All across the state we've found people at first shocked to learn that Minnesota is doing so poorly compared with other states but also strongly agreeing that all Minnesota children deserve a quality education — not just the lucky ones. We are particularly proud that our proposal has received bipartisan support, uniting people who often don't agree.
In the House, the Page amendment has been introduced with seven Black, Indigenous and other Democrats of color as authors, along with 12 Republicans, largely from greater Minnesota. We applaud these leaders for their courage to take on the status quo.
In the last 15 years, 122 individual education bills have become law in Minnesota. Yet they have made zero difference in improving outcomes for children who are being left behind. That is because those bills have tended to make minor tweaks around the margins of our education system rather than redesigning the system itself. We need a fundamentally different approach.
What would changing the words of the Constitution do? It is the people who decide what is in their Constitution. If given the chance to vote on our proposal, we believe the people of Minnesota will overwhelmingly support creating this civil right to a quality public education for all children. That will send a powerful message to the Capitol that enough is enough, that the people are demanding elected leaders work together to put children first and make the transformational changes necessary to help all Minnesota children succeed.
We're not the first state to consider this. Other states have updated their constitutions to raise their own standards from adequate to quality. Researchers at the Minneapolis Fed have analyzed what changes such amendments produced. The research is clear: strong constitutional amendments prompted strong legislative action and better outcomes for students, improving both math and reading proficiency for all children — and without increasing litigation.
Some people say that to improve student outcomes you must first end poverty and "fix" families. Other states have poverty and nontraditional families too, yet they are doing much better for their children.
Some say courts will get involved in education. The research shows that's not true.
We've also heard many arguments that are really just excuses to defend the status quo.
What we haven't heard from anyone is a credible plan to improve outcomes for Minnesota's children that can break through the gridlock in the Capitol.

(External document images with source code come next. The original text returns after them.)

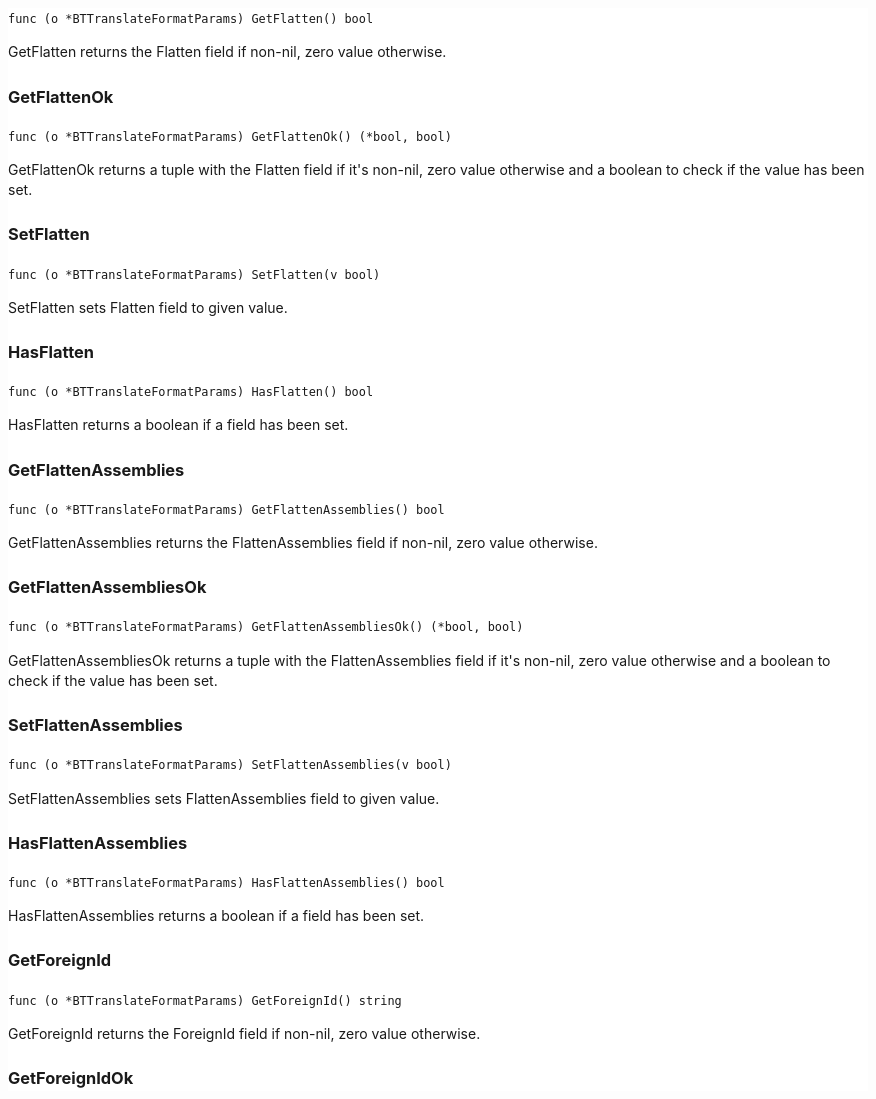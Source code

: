 `func (o *BTTranslateFormatParams) GetFlatten() bool`

GetFlatten returns the Flatten field if non-nil, zero value otherwise.

### GetFlattenOk

`func (o *BTTranslateFormatParams) GetFlattenOk() (*bool, bool)`

GetFlattenOk returns a tuple with the Flatten field if it's non-nil, zero value otherwise
and a boolean to check if the value has been set.

### SetFlatten

`func (o *BTTranslateFormatParams) SetFlatten(v bool)`

SetFlatten sets Flatten field to given value.

### HasFlatten

`func (o *BTTranslateFormatParams) HasFlatten() bool`

HasFlatten returns a boolean if a field has been set.

### GetFlattenAssemblies

`func (o *BTTranslateFormatParams) GetFlattenAssemblies() bool`

GetFlattenAssemblies returns the FlattenAssemblies field if non-nil, zero value otherwise.

### GetFlattenAssembliesOk

`func (o *BTTranslateFormatParams) GetFlattenAssembliesOk() (*bool, bool)`

GetFlattenAssembliesOk returns a tuple with the FlattenAssemblies field if it's non-nil, zero value otherwise
and a boolean to check if the value has been set.

### SetFlattenAssemblies

`func (o *BTTranslateFormatParams) SetFlattenAssemblies(v bool)`

SetFlattenAssemblies sets FlattenAssemblies field to given value.

### HasFlattenAssemblies

`func (o *BTTranslateFormatParams) HasFlattenAssemblies() bool`

HasFlattenAssemblies returns a boolean if a field has been set.

### GetForeignId

`func (o *BTTranslateFormatParams) GetForeignId() string`

GetForeignId returns the ForeignId field if non-nil, zero value otherwise.

### GetForeignIdOk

Any serious plan to close education disparities must generate bipartisan legislative support to be enacted.
After George Floyd's murder and the terrible COVID crisis which exacerbated existing economic disparities, we are at a gut check moment as a state. We are really good at talking about equity. But are we actually serious? We hope we are. But if our leaders keep repeating the same behavior and telling themselves we are somehow going to get better outcomes, we will know we are not.
Neel Kashkari is president of the Federal Reserve Bank of Minneapolis. Alan Page is a retired Minnesota Supreme Court justice and a founder of the Page Education Foundation.